Gaziantep Üniversitesi (GAÜN) Göç Enstitüsü ile GAÜN Fen Edebiyat Fakültesi Sosyoloji Bölümü tarafından "Göç Tartışmaları I" paneli düzenlendi.
GAÜN Mavera Kongre ve Sanat Merkezinde düzenlenen panelin moderatörlüğünü GAÜN Rektörü Prof. Dr. Ali Gür yaptı. Panele, Sabancı Üniversitesi Öğretim Üyesi Prof. Dr. Fuat Keyman ve Kanada Trent Üniversitesi Öğretim Üyesi Prof. Dr. Feyzi Baban konuşmacı olarak katıldı.
Panelin açılışında konuşan Rektör Prof. Dr. Ali Gür, göçün tarihsel bir olgu olduğunu ve insanlık tarihi ile başladığını belirterek, çeşitli sebeplerden dolayı göçler meydana geldiğini söyledi.
"Göç, iyi yönetilirse bulunduğu coğrafyaya önemli katkı sağlar"
Gür, "Göç sonrası travma yaşanıyor.
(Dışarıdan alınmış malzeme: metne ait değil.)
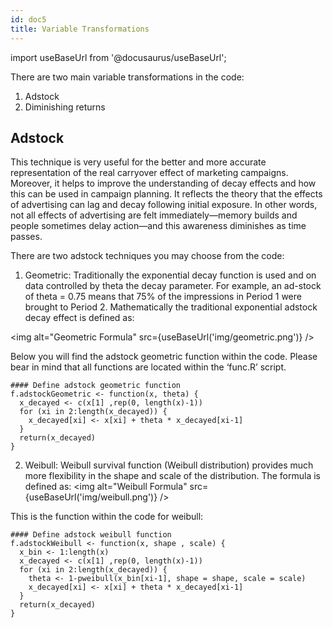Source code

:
 ```yaml
---
id: doc5
title: Variable Transformations
---
```

import useBaseUrl from '@docusaurus/useBaseUrl';

There are two main variable transformations in the code:
1. Adstock
2. Diminishing returns

## Adstock
This technique is very useful for the better and more accurate representation of the real carryover effect of marketing campaigns. Moreover, it helps to improve the understanding of decay effects and how this can be used in campaign planning. 
It reflects the theory that the effects of advertising can lag and decay following initial exposure. In other words, not all effects of advertising are felt immediately—memory builds and people sometimes delay action—and this awareness diminishes as time passes.

There are two adstock techniques you may choose from the code:
1. Geometric: Traditionally the exponential decay function is used and on data controlled by theta the decay parameter. For example, an ad-stock of theta = 0.75 means that 75% of the impressions in Period 1 were brought to Period 2. Mathematically the traditional exponential adstock decay effect is defined as: 

<img alt="Geometric Formula" src={useBaseUrl('img/geometric.png')} />

Below you will find the adstock geometric function within the code. Please bear in mind that all functions are located within the ‘func.R’ script.
```
#### Define adstock geometric function
f.adstockGeometric <- function(x, theta) {
  x_decayed <- c(x[1] ,rep(0, length(x)-1)) 
  for (xi in 2:length(x_decayed)) {
    x_decayed[xi] <- x[xi] + theta * x_decayed[xi-1] 
  }
  return(x_decayed)
}
```
2. Weibull: Weibull survival function (Weibull distribution) provides much more flexibility in the shape and scale of the distribution. The formula is defined as:
<img alt="Weibull Formula" src={useBaseUrl('img/weibull.png')} />

This is the function within the code for weibull:
```
#### Define adstock weibull function
f.adstockWeibull <- function(x, shape , scale) {
  x_bin <- 1:length(x)
  x_decayed <- c(x[1] ,rep(0, length(x)-1))
  for (xi in 2:length(x_decayed)) {
    theta <- 1-pweibull(x_bin[xi-1], shape = shape, scale = scale)
    x_decayed[xi] <- x[xi] + theta * x_decayed[xi-1] 
  }
  return(x_decayed)
}
```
Ama bu travmayı yaşayanlar bir süre sonra Posttravmatik stresi atlattıktan sonra o ülkeye ya da bulundukları coğrafyaya katkı sağlıyorlar. Apple'ın sahibi Steve Jobs Suriyeli bir göçmenin çocuğu. Şu an bir trilyon dolar cirosu olan Amazon'un sahibi Meksikalı bir göçmendir. Dolayısıyla göç her zaman travmatiktir, ama iyi yönetilirse bulunduğu coğrafyaya önemli katkı sağlar. Anadolu coğrafyası, Amerika ve Kanada göçlerle kurulmuştur. Göç edenler sadece sorun olarak değil, aynı zamanda çok iyi yönetilirse onların hak ve hukukları da gözetilerek eğitime, kültüre, sanata ve ekonomiye büyük katkı sağlarlar." dedi.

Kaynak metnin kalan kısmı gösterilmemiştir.